Cross-origin resource sharing (CORS) lets web applications access resources from different origins. Object Storage Service (OSS) provides API operations for CORS to control permissions for cross-origin access.
Precautions
In this topic, the public endpoint of the China (Hangzhou) region is used. To access OSS from other Alibaba Cloud services in the same region, use an internal endpoint. For details about supported regions and endpoints, see Regions and endpoints.
In this topic, an OSSClient instance is created by using an OSS endpoint. If you want to create an OSSClient instance by using custom domain names or Security Token Service (STS), see Create an OSSClient instance.
To set CORS rules, you must have the
oss:PutBucketCorspermission. To retrieve CORS rules, you must have theoss:GetBucketCorspermission.
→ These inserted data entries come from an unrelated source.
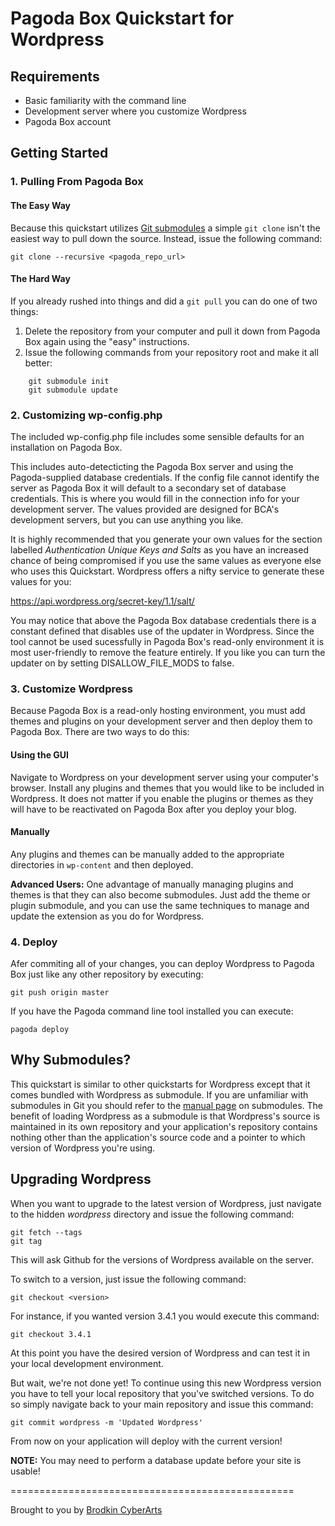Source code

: # Pagoda Box Quickstart for Wordpress

## Requirements

* Basic familiarity with the command line
* Development server where you customize Wordpress
* Pagoda Box account

## Getting Started

### 1. Pulling From Pagoda Box

#### The Easy Way

Because this quickstart utilizes [Git submodules](http://www.kernel.org/pub/software/scm/git/docs/git-submodule.html) a simple `git clone` isn't the easiest way to pull down the source.  Instead, issue the following command:

    git clone --recursive <pagoda_repo_url>

#### The Hard Way

If you already rushed into things and did a `git pull` you can do one of two things:

1. Delete the repository from your computer and pull it down from Pagoda Box again using the "easy" instructions.
2. Issue the following commands from your repository root and make it all better:

``` ssh
    git submodule init
    git submodule update
```

### 2. Customizing wp-config.php

The included wp-config.php file includes some sensible defaults for an installation on Pagoda Box.

This includes auto-detecticting the Pagoda Box server and using the Pagoda-supplied database credentials.  If the config file cannot identify the server as Pagoda Box it will default to a secondary set of database credentials.  This is where you would fill in the connection info for your development server.  The values provided are designed for BCA's development servers, but you can use anything you like.

It is highly recommended that you generate your own values for the section labelled *Authentication Unique Keys and Salts* as you have an increased chance of being compromised if you use the same values as everyone else who uses this Quickstart.  Wordpress offers a nifty service to generate these values for you:

https://api.wordpress.org/secret-key/1.1/salt/

You may notice that above the Pagoda Box database credentials there is a constant defined that disables use of the updater in Wordpress.  Since the tool cannot be used sucessfully in Pagoda Box's read-only environment it is most user-friendly to remove the feature entirely.  If you like you can turn the updater on by setting DISALLOW_FILE_MODS to false.

### 3. Customize Wordpress

Because Pagoda Box is a read-only hosting environment, you must add themes and plugins on your development server and then deploy them to Pagoda Box.  There are two ways to do this:

#### Using the GUI

Navigate to Wordpress on your development server using your computer's browser.  Install any plugins and themes that you would like to be included in Wordpress.  It does not matter if you enable the plugins or themes as they will have to be reactivated on Pagoda Box after you deploy your blog.

#### Manually

Any plugins and themes can be manually added to the appropriate directories in `wp-content` and then deployed.

**Advanced Users:** One advantage of manually managing plugins and themes is that they can also become submodules.  Just add the theme or plugin submodule, and you can use the same techniques to manage and update the extension as you do for Wordpress.

### 4. Deploy

Afer commiting all of your changes, you can deploy Wordpress to Pagoda Box just like any other repository by executing:

    git push origin master

If you have the Pagoda command line tool installed you can execute:

    pagoda deploy

## Why Submodules?

This quickstart is similar to other quickstarts for Wordpress except that it comes bundled with Wordpress as submodule.  If you are unfamiliar with submodules in Git you should refer to the [manual page](http://www.kernel.org/pub/software/scm/git/docs/git-submodule.html) on submodules.  The benefit of loading Wordpress as a submodule is that Wordpress's source is maintained in its own repository and your application's repository contains nothing other than the application's source code and a pointer to which version of Wordpress you're using.

## Upgrading Wordpress

When you want to upgrade to the latest version of Wordpress, just navigate to the hidden *wordpress* directory and issue the following command:

    git fetch --tags
    git tag

This will ask Github for the versions of Wordpress available on the server.

To switch to a version, just issue the following command:

    git checkout <version>

For instance, if you wanted version 3.4.1 you would execute this command:

    git checkout 3.4.1

At this point you have the desired version of Wordpress and can test it in your local development environment.

But wait, we're not done yet! To continue using this new Wordpress version you have to tell your local repository that you've switched versions.  To do so simply navigate back to your main repository and issue this command:

    git commit wordpress -m 'Updated Wordpress'

From now on your application will deploy with the current version!

**NOTE:** You may need to perform a database update before your site is usable!

=================================================

Brought to you by [Brodkin CyberArts](http://brodkinca.com)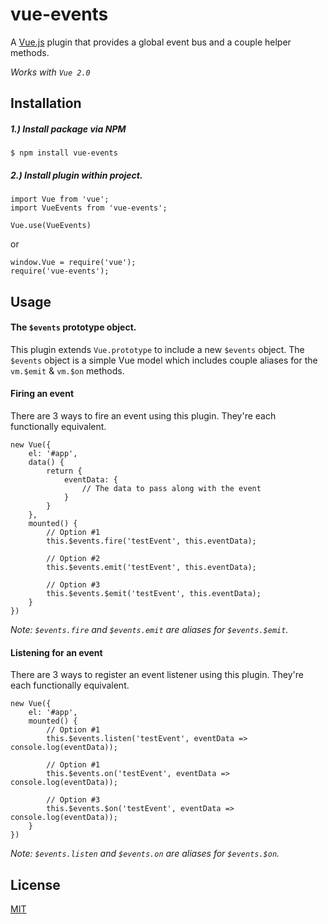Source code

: # vue-events

A [Vue.js](http://vuejs.org) plugin that provides a global event bus and a couple helper methods.

_Works with `Vue 2.0`_

## Installation

##### 1.) Install package via NPM

```
$ npm install vue-events
```

##### 2.) Install plugin within project.
```
import Vue from 'vue';
import VueEvents from 'vue-events';

Vue.use(VueEvents)
```

or

```
window.Vue = require('vue');
require('vue-events');
```

## Usage

#### The `$events` prototype object.
This plugin extends `Vue.prototype` to include a new `$events` object. The `$events` object is a simple Vue model which
includes couple aliases for the `vm.$emit` & `vm.$on` methods.

#### Firing an event
There are 3 ways to fire an event using this plugin. They're each functionally equivalent.
```
new Vue({
    el: '#app',
    data() {
        return {
            eventData: {
                // The data to pass along with the event
            }
        }
    },
    mounted() {
        // Option #1
        this.$events.fire('testEvent', this.eventData);
        
        // Option #2
        this.$events.emit('testEvent', this.eventData);
        
        // Option #3
        this.$events.$emit('testEvent', this.eventData);
    }
})
```

_Note: `$events.fire` and `$events.emit` are aliases for `$events.$emit`._

#### Listening for an event
There are 3 ways to register an event listener using this plugin. They're each functionally equivalent.
```
new Vue({
    el: '#app',
    mounted() {
        // Option #1
        this.$events.listen('testEvent', eventData => console.log(eventData));
        
        // Option #1
        this.$events.on('testEvent', eventData => console.log(eventData));
        
        // Option #3
        this.$events.$on('testEvent', eventData => console.log(eventData));
    }
})
```

_Note: `$events.listen` and `$events.on` are aliases for `$events.$on`._

## License

[MIT](http://opensource.org/licenses/MIT)
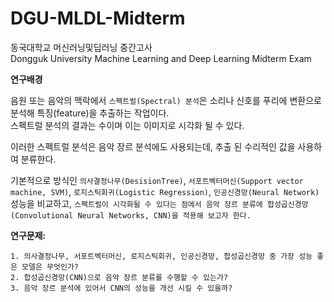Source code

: # DGU-MLDL-Midterm
동국대학교 머신러닝및딥러닝 중간고사  
Dongguk University Machine Learning and Deep Learning Midterm Exam

**연구배경**  

음원 또는 음악의 맥락에서 ```스펙트럴(Spectral) 분석```은 소리나 신호를 푸리에 변환으로 분석해 특징(feature)을 추출하는 작업이다.  
스펙트럴 분석의 결과는 수이며 이는 이미지로 시각화 될 수 있다.  
  
이러한 스펙트럴 분석은 음악 장르 분석에도 사용되는데, 추출 된 수리적인 값을 사용하여 분류한다.

기본적으로 방식인 ```의사결정나무(DesisionTree)```, ```서포트벡터머신(Support vector machine, SVM)```, ```로지스틱회귀(Logistic Regression)```, ```인공신경망(Neural Network)``` 성능을 비교하고,  ```스펙트럴이 시각화될 수 있다는 점에서 음악 장르 분류에 합성곱신경망(Convolutional Neural Networks, CNN)을 적용해 보고자 한다.```


**연구문제:**  

    1. 의사결정나무, 서포트벡터머신, 로지스틱회귀, 인공신경망, 합성곱신경망 중 가장 성능 좋은 모델은 무엇인가?
    2. 합성곱신경망(CNN)으로 음악 장르 분류를 수행할 수 있는가?  
    3. 음악 장르 분석에 있어서 CNN의 성능을 개선 시킬 수 있을까?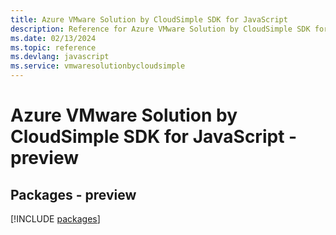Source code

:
 ```yaml
---
title: Azure VMware Solution by CloudSimple SDK for JavaScript
description: Reference for Azure VMware Solution by CloudSimple SDK for JavaScript
ms.date: 02/13/2024
ms.topic: reference
ms.devlang: javascript
ms.service: vmwaresolutionbycloudsimple
---
```

# Azure VMware Solution by CloudSimple SDK for JavaScript - preview
## Packages - preview
[!INCLUDE [packages](vmware-solution-by-cloudsimple-index.md)]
To delete CORS rules, you must have theoss:DeleteBucketCorspermission. For more information, see Grant custom permissions to a RAM user.
Set CORS rules
The following code provides an example of how to set the CORS rules for the examplebucket bucket.
<?php
if (is_file(__DIR__ . '/../autoload.php')) {
require_once __DIR__ . '/../autoload.php';
}
if (is_file(__DIR__ . '/../vendor/autoload.php')) {
require_once __DIR__ . '/../vendor/autoload.php';
}
use OSS\Credentials\EnvironmentVariableCredentialsProvider;
use OSS\OssClient;
use OSS\CoreOssException;
use OSS\Model\CorsConfig;
use OSS\Model\CorsRule;
// Get access credentials from environment variables. Before you run this code, make sure that the OSS_ACCESS_KEY_ID and OSS_ACCESS_KEY_SECRET environment variables are set.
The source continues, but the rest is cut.